ボールとスパイクの関わり方をマイクロレベルで研究し、圧力分散図やデータポイントを作り、ジェネレーティブデザイン(人とコンピューターが共同でデザインすること)を起こすパラメータを導き出しました。もう一つ重要な情報としたのは、力の方向です。これらの研究を通し、スパイクに活用できる新しく有効かつ革新的なテクスチャーを生み出すことを目指しました。

私が興味あったのは、このGTを作り出すアッパーの凸構造でした。

GTはアッパー表面にラバーなどの素材をもう一枚重ねたりしているわけではないとのことだったのですが、実際触ってみて確かにその通りでした。

しかし、どんな加工技術使っているのかグーグルで調べてみてもヒットしませんでした。一応英語でも検索してみましたがヒットしませんでした。

そこで、自分なりに方法を考えてみたのですが、パッと思いついたのはPuff print(Puff ink)です。

下の動画が参考になりますが、Puff inkをスクリーンプリントのように塗って、ドライヤーで温めると、インクがPuffする(凸を作る)仕組みです。

パフインクは、プラスチゾル(PVCなどのポリマーベースの液状可塑剤)に、パフインクの添加剤を加えたもので、パフインクの量を多くすると、よりプリント部分が凸になります。

このパフインクをフィルム表面に事前に塗ってパフを作ってから、ニットと熱圧着したのかなって思いました。

もしかしたら全然違うかもしれないので、知っている人がいたら教えてください。すごく興味あります。

因みに、昔別のシューズでパフインクを使ったサンプルを触った時は、引っ掻いたりすると結構パフ部分が取れたりしたので、GT表面の耐久性がどうなっているのかすごく気になります。ナイキのことなのでそこらへんもある程度は考えて作っているとは思いますけど。

GTの次に来るものは?

さて、気になるのはGTの次に来るものです。個人的には、このGTの表面構造の微細化をして欲しいと思っています。どれくらい微細化して欲しいかと言うと、ナノレベルです。

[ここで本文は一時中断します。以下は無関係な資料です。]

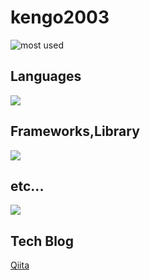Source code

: # kengo2003

![most used](https://github-readme-stats.vercel.app/api/top-langs?username=kengo2003&show_icons=true&locale=en&layout=compact)

## Languages
<img src="https://skillicons.dev/icons?i=html,css,js,typescript,rust,php,java,python" /> <br />
## Frameworks,Library
<img src="https://skillicons.dev/icons?i=nextjs,react,astro,nodejs,prisma,tailwind," /><br />

## etc...
<img src="https://skillicons.dev/icons?i=yarn,bun,cloudflare,gcp,supabase,figma,github"><br />

## Tech Blog
[Qiita](https://qiita.com/Kengo2003)
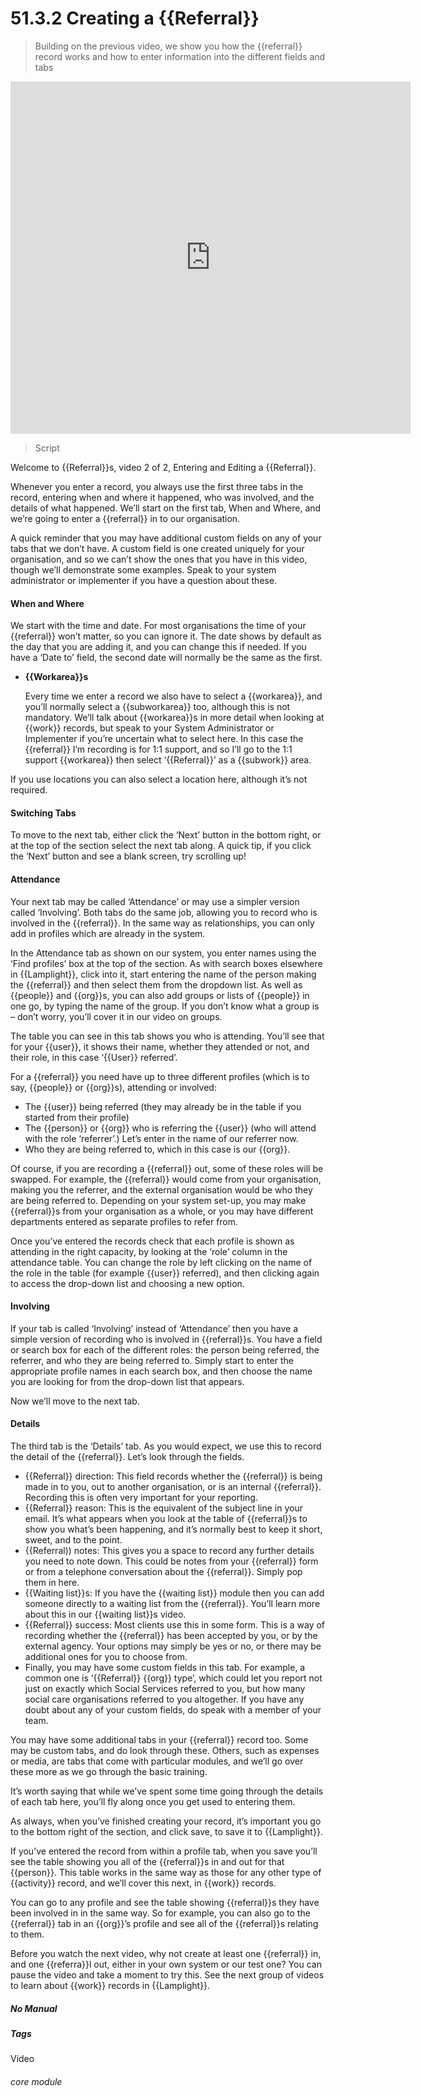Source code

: # 51.3.2 Creating a {{Referral}}

> Building on the previous video, we show you how the {{referral}} record works and how to enter information into the different fields and tabs

<iframe width="640" height="564" src="https://player.vimeo.com/video/281971195" frameborder="0" allowFullScreen mozallowfullscreen webkitAllowFullScreen></iframe>

> Script

Welcome to {{Referral}}s, video 2 of 2, Entering and Editing a {{Referral}}.

Whenever you enter a record, you always use the first three tabs in the record, entering when and where it happened, who was involved, and the details of what happened.  We’ll start on the first tab, When and Where, and we’re going to enter a {{referral}} in to our organisation.

A quick reminder that you may have additional custom fields on any of your tabs that we don’t have.  A custom field is one created uniquely for your organisation, and so we can’t show the ones that you have in this video, though we’ll demonstrate some examples.  Speak to your system administrator or implementer if you have a question about these.

#### When and Where

We start with the time and date.  For most organisations the time of your {{referral}} won’t matter, so you can ignore it.  The date shows by default as the day that you are adding it, and you can change this if needed.  If you have a ‘Date to’ field, the second date will normally be the same as the first.

- **{{Workarea}}s**

   Every time we enter a record we also have to select a {{workarea}}, and you’ll normally select a {{subworkarea}} too, although this is not mandatory.  We’ll talk about {{workarea}}s in more detail when looking at {{work}} records, but speak to your System Administrator or Implementer if you’re uncertain what to select here. In this case the {{referral}} I’m recording is for 1:1 support, and so I’ll go to the 1:1 support {{workarea}} then select ‘{{Referral}}’ as a {{subwork}} area. 
   
If you use locations you can also select a location here, although it’s not required.

#### Switching Tabs

To move to the next tab, either click the ‘Next’ button in the bottom right, or at the top of the section select the next tab along. A quick tip, if you click the ‘Next’ button and see a blank screen, try scrolling up!

#### Attendance

Your next tab may be called ‘Attendance’ or may use a simpler version called ‘Involving’.  Both tabs do the same job, allowing you to record who is involved in the {{referral}}.  In the same way as relationships, you can only add in profiles which are already in the system.

In the Attendance tab as shown on our system, you enter names using the ‘Find profiles’ box at the top of the section.  As with search boxes elsewhere in {{Lamplight}}, click into it, start entering the name of the person making the {{referral}} and then select them from the dropdown list.  As well as {{people}} and {{org}}s, you can also add groups or lists of {{people}} in one go, by typing the name of the group.  If you don’t know what a group is – don’t worry, you’ll cover it in our video on groups.

The table you can see in this tab shows you who is attending.  You’ll see that for your {{user}}, it shows their name, whether they attended or not, and their role, in this case ‘{{User}} referred’.

For a {{referral}} you need have up to three different profiles (which is to say, {{people}} or {{org}}s), attending or involved:
- The {{user}} being referred (they may already be in the table if you started from their profile)
- The {{person}} or {{org}} who is referring the {{user}}  (who will attend with the role ‘referrer’.)  Let’s enter in the name of our referrer now.
- Who they are being referred to, which in this case is our {{org}}.

Of course, if you are recording a {{referral}} out, some of these roles will be swapped.  For example, the {{referral}} would come from your organisation, making you the referrer, and the external organisation would be who they are being referred to.  Depending on your system set-up, you may make {{referral}}s from your organisation as a whole, or you may have different departments entered as separate profiles to refer from.  

Once you’ve entered the records check that each profile is shown as attending in the right capacity, by looking at the ‘role’ column in the attendance table.  You can change the role by left clicking on the name of the role in the table (for example {{user}} referred), and then clicking again to access the drop-down list and choosing a new option.

#### Involving

If your tab is called ‘Involving’ instead of ‘Attendance’ then you have a simple version of recording who is involved in {{referral}}s.  You have a field or search box for each of the different roles: the person being referred, the referrer, and who they are being referred to.  Simply start to enter the appropriate profile names in each search box, and then choose the name you are looking for from the drop-down list that appears.

Now we’ll move to the next tab.

#### Details

The third tab is the ‘Details’ tab.   As you would expect, we use this to record the detail of the {{referral}}.  Let’s look through the fields.
- {{Referral}} direction: This field records whether the {{referral}} is being made in to you, out to another organisation, or is an internal {{referral}}.  Recording this is often very important for your reporting.
- {{Referral}} reason: This is the equivalent of the subject line in your email.  It’s what appears when you look at the table of {{referral}}s to show you what’s been happening, and it’s normally best to keep it short, sweet, and to the point.
- {{Referral)) notes: This gives you a space to record any further details you need to note down.  This could be notes from your {{referral}} form or from a telephone conversation about the {{referral}}.  Simply pop them in here.
- {{Waiting list}}s:  If you have the {{waiting list}} module then you can add someone directly to a waiting list from the {{referral}}.  You’ll learn more about this in our {{waiting list}}s video.
- {{Referral}} success:  Most clients use this in some form.  This is a way of recording whether the {{referral}} has been accepted by you, or by the external agency.  Your options may simply be yes or no, or there may be additional ones for you to choose from.
- Finally, you may have some custom fields in this tab.  For example, a common one is ‘{{Referral}} {{org}} type’, which could let you report not just on exactly which Social Services referred to you, but how many social care organisations referred to you altogether.  If you have any doubt about any of your custom fields, do speak with a member of your team.

You may have some additional tabs in your {{referral}} record too.  Some may be custom tabs, and do look through these. Others, such as expenses or media, are tabs that come with particular modules, and we’ll go over these more as we go through the basic training.

It’s worth saying that while we’ve spent some time going through the details of each tab here, you’ll fly along once you get used to entering them.

As always, when you’ve finished creating your record, it’s important you go to the bottom right of the section, and click save, to save it to {{Lamplight}}.  

If you’ve entered the record from within a profile tab, when you save you’ll see the table showing you all of the {{referral}}s in and out for that {{person}}.  This table works in the same way as those for any other type of {{activity}} record, and we’ll cover this next, in {{work}} records.

You can go to any profile and see the table showing {{referral}}s they have been involved in in the same way.  So for example, you can also go to the {{referral}} tab in an {{org}}’s profile and see all of the {{referral}}s relating to them.

Before you watch the next video, why not create at least one {{referral}} in, and one {{referra}}l out, either in your own system or our test one?  You can pause the video and take a moment to try this.  See the next group of videos to learn about {{work}} records in {{Lamplight}}.


##### No Manual

##### Tags
Video

###### core module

微細化してどんなメリットがあるかというと、ボールとスパイクのコンタクトエリアを最大化できることと、素足感覚に近くなることです。今の数ミリ単位での凸構造よりも、ナノレベルの微細構造の方がボールとのコンタクトエリアも広がってグリップの調整がしやすくなると思います。また、微細構造により突起の高さが低くなるので、より素足に近い感覚でボールを蹴れるようになるんじゃないかと思います。

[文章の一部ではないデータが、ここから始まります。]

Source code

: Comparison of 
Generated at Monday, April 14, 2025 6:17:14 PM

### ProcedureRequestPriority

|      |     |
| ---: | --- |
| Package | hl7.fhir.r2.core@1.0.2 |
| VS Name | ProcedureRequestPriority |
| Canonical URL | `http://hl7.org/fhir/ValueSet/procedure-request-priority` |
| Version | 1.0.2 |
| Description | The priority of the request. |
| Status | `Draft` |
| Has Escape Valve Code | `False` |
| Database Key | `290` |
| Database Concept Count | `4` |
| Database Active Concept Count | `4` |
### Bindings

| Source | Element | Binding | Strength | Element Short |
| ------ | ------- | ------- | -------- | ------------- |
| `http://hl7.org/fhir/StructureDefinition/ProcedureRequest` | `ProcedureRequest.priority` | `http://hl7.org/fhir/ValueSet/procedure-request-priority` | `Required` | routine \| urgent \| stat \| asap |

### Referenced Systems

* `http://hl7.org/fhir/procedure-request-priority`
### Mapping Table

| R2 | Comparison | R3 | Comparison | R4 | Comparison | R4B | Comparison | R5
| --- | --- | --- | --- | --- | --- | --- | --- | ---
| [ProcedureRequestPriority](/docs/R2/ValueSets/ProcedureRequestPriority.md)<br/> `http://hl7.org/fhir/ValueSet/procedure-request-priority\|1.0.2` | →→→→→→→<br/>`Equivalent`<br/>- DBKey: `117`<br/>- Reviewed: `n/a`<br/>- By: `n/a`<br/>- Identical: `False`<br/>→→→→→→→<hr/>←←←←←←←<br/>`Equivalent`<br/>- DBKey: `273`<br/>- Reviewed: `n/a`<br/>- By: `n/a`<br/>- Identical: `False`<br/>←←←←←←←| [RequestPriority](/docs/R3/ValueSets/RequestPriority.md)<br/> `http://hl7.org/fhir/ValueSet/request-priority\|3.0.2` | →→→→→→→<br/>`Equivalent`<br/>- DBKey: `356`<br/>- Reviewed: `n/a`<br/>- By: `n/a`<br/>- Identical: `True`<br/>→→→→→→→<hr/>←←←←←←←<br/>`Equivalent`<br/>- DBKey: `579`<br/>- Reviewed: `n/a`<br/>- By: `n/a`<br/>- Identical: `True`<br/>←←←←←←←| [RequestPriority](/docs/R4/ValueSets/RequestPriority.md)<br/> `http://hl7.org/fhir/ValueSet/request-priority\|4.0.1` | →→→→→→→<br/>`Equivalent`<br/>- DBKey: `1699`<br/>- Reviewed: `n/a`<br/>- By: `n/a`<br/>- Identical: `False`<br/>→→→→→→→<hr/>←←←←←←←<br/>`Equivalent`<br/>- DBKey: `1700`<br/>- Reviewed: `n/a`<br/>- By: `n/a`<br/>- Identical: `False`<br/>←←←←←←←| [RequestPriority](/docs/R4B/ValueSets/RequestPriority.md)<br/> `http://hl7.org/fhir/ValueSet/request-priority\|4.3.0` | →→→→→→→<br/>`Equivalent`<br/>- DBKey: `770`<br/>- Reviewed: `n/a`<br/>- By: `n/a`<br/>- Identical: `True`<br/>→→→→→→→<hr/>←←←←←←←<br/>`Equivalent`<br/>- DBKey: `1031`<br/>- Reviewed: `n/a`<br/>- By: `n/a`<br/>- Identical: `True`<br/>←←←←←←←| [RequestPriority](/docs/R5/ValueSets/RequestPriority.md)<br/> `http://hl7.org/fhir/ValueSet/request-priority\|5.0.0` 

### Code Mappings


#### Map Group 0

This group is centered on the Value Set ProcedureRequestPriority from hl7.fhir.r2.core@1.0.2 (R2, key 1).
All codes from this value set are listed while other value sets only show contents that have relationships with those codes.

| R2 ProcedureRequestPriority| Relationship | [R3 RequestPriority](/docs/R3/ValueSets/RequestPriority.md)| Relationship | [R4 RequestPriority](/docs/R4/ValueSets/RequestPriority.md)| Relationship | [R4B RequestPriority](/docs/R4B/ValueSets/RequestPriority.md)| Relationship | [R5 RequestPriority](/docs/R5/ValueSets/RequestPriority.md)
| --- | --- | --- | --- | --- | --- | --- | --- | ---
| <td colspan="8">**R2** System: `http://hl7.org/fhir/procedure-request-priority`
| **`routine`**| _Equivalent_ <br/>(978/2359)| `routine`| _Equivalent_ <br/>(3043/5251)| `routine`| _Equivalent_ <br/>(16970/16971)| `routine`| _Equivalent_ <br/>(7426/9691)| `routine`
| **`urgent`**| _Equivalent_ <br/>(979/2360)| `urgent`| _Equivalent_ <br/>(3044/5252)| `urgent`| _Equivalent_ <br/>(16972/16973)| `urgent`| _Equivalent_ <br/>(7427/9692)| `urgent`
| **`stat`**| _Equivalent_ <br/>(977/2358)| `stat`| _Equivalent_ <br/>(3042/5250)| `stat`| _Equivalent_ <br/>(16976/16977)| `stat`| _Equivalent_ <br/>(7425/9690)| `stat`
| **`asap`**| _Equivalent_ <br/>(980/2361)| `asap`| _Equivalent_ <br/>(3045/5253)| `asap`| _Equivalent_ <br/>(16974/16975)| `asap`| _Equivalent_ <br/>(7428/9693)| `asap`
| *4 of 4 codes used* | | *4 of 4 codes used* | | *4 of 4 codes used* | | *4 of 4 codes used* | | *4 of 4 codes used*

更に言うと、この微細加工が可能になったら是非バイオミミクリを活用して欲しいと思っています。

バイオミミクリ(Biomimicry)とは、自然界、生物の仕組みに学び、そのデザインやプロセスをまねる(またはインスピレーションを得る)という視点で技術開発を行い、社会の問題の解決と環境負荷低減を実現しようとするコンセプトです。

例えば、サメ肌です。レーザーレーサーに代表されるように、サメ肌は水の抵抗を小さくするという特徴がありますが、興味深いのは、付着物が付きにくいという特徴もあることです。うろこに微細構造がついていて付着しにくい構造をしています。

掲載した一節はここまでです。